Data Plane Configuration Options

AWS Fargate is a computation engine for containers. With AWS Fargate, you do not require servers, and you can manage and pay for resources based on the number of applications. As all the apps are isolated in Fargate, you also get improved security.

With Amazon EKS, you can create a data plane that consists of a Fargate profile, or a combination of both EC2 instances and a Fargate profile as shown in the following diagram:

For the advantages and disadvantages of the various data plane options, refer to the following table:

Data Plane Architecture Advantages Disadvantages
Managed EC2
  • Better control and visibility into the infrastructure that is being used.
  • Allows Auto-Scaling, which needs to be configured.
  • You need to manage both Infrastructure and applications.
  • Node capacity can lie unused, that is, you are responsible to pack the maximum number of containers on the node.
AWS Fargate
  • Less Complexity. You can focus on deploying and managing applications rather than managing infrastructure.
  • Security. You are responsible only for application-level security.
  • Scaling: Auto-Scaling. You don't need to set up and scale the cluster capacity. The clusters can handle sudden spikes in traffic very well.
  • Lower Costs. You are charged for the duration of container workload usage and not for the duration for which the VM instance is running.
  • Some features of Kubernetes, such as Daemon Sets and hostPath volumes, are not available.
Mixed Mode
  • In case you have acquired EC2 instances at a reasonable cost (Spot or Reserved), you can run the fixed component of the workload on EC2 and the variable component of the workload on Fargate
  • Additional planning is required to decide how the workload must be split between managed EC2 and Fargate
  • Additional manual configuration changes are required.


The choice of Managed EC2, Fargate, or Mixed Mode depends on what works best based on the advantages and disadvantages that are highlighted in the table. For more information, refer to the Amazon documentation, especially the section on Fargate Pricing.

Steps to setup a Fargate data plane

  1. Create a Fargate Profile. Select the namespace as default while creating the profile.

    NOTE: All the generated fabric artifacts are configured with the default namespace. Unless you want to deploy the artifacts to a different namespace, no further configuration is needed.

  2. Deploy the Ingress controller to the Fargate profile. profile by following the steps in the following blog post: How do I set up the AWS Load Balancer Controller on an Amazon EKS cluster for Fargate?
  3. Deploy the Fabric artifacts as described in the earlier sections. For more information, refer to Deploying Fabric on Amazon EKS.

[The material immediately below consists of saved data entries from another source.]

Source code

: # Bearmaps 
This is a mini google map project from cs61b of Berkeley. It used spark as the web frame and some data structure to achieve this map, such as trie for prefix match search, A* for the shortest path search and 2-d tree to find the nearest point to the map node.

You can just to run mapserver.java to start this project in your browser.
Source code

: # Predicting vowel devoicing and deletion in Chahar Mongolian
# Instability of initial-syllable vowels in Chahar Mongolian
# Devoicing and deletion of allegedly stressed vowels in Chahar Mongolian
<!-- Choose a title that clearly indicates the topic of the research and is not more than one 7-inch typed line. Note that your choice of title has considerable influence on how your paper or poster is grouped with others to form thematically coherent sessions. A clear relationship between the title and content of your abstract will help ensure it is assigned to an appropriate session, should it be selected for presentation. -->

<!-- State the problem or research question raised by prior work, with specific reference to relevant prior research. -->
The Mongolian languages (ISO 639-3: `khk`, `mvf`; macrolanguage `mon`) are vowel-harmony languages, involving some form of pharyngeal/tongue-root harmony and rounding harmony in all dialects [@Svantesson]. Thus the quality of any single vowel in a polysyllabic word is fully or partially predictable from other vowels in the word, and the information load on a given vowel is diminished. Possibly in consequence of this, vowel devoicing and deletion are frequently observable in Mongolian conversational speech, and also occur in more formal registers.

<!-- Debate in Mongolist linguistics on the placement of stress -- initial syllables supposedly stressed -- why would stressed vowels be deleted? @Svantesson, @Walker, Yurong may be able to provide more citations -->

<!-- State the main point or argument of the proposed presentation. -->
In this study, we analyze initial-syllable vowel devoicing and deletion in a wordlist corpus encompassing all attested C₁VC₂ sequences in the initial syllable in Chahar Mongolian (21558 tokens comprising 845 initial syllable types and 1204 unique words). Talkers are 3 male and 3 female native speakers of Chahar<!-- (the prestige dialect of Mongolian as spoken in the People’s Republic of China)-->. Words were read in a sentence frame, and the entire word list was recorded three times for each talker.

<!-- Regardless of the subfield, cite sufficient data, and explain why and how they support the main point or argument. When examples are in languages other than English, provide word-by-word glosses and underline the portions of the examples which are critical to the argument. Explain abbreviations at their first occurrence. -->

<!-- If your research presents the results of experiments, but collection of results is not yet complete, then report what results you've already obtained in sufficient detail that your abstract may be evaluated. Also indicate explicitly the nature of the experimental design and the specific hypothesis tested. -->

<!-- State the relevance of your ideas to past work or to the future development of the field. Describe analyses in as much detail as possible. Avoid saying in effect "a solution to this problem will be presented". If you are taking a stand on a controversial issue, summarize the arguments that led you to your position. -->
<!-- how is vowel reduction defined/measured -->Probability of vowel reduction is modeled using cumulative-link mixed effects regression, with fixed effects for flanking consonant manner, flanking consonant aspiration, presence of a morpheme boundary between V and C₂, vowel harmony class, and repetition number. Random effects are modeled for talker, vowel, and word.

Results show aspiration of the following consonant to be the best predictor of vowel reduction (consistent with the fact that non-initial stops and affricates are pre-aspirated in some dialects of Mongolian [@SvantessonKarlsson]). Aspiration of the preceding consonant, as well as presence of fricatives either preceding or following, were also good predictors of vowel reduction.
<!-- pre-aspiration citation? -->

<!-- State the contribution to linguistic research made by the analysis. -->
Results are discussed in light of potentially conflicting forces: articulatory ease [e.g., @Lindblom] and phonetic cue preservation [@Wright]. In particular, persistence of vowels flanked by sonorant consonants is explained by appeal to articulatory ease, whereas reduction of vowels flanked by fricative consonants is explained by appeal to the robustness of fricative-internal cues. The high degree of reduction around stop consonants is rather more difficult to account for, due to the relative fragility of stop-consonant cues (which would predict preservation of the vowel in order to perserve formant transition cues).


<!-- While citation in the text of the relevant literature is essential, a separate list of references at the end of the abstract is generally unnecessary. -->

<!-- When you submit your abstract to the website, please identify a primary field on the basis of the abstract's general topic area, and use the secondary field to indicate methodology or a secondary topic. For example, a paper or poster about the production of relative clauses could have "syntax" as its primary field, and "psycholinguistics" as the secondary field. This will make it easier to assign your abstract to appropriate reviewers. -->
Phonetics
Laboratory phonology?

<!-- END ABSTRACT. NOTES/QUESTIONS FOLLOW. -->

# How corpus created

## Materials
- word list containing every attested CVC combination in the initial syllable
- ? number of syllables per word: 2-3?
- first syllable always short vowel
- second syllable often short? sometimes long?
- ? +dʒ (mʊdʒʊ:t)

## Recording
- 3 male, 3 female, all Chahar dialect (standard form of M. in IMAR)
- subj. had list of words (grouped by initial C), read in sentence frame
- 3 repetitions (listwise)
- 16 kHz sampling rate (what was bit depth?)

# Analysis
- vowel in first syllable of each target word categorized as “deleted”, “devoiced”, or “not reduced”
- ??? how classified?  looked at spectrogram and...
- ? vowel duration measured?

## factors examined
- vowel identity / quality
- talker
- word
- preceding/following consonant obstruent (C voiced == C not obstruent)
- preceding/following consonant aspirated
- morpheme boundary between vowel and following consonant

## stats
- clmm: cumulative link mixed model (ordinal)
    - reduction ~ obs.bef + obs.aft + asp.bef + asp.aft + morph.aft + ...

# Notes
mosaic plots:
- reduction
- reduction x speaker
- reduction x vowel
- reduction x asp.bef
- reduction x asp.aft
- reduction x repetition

Steps to setup a Mixed data plane

  1. Extra planning is required to decide which components must be deployed to the EC2 managed data plane and which components must be deployed to the Fargate profile.
  2. Based on the planning, while creating a Fargate profile, you need to specify the namespace on which the fabric components need to be deployed.
  3. The generated Fabric artifact YAML files need to be edited to specify the namespace on which the deployment must occur.
  4. An Ingress object from one namespace cannot communicate with services in another namespace. To work around this issue, you need to create ingress objects that correspond to the services that are deployed in the namespace. The alb.ingress.kubernetes.io/group.name annotation can be used to group both ingress objects together and ensure that a single ALB is provisioned by Amazon.
  5. The fabric-common-secrets need to be duplicated in both namespaces so that it can be accessed by the deployments in both namespaces.

NOTE: You can refer to the Samples/mixedDataPlane folder in the FabricKube.zip file for a sample configuration where the Identity and Integration components are deployed to the fabric-runtime namespace in a Fargate data plane; and the rest of the components (Console, API Portal, and Engagement) are deployed in the EC2 managed data plane.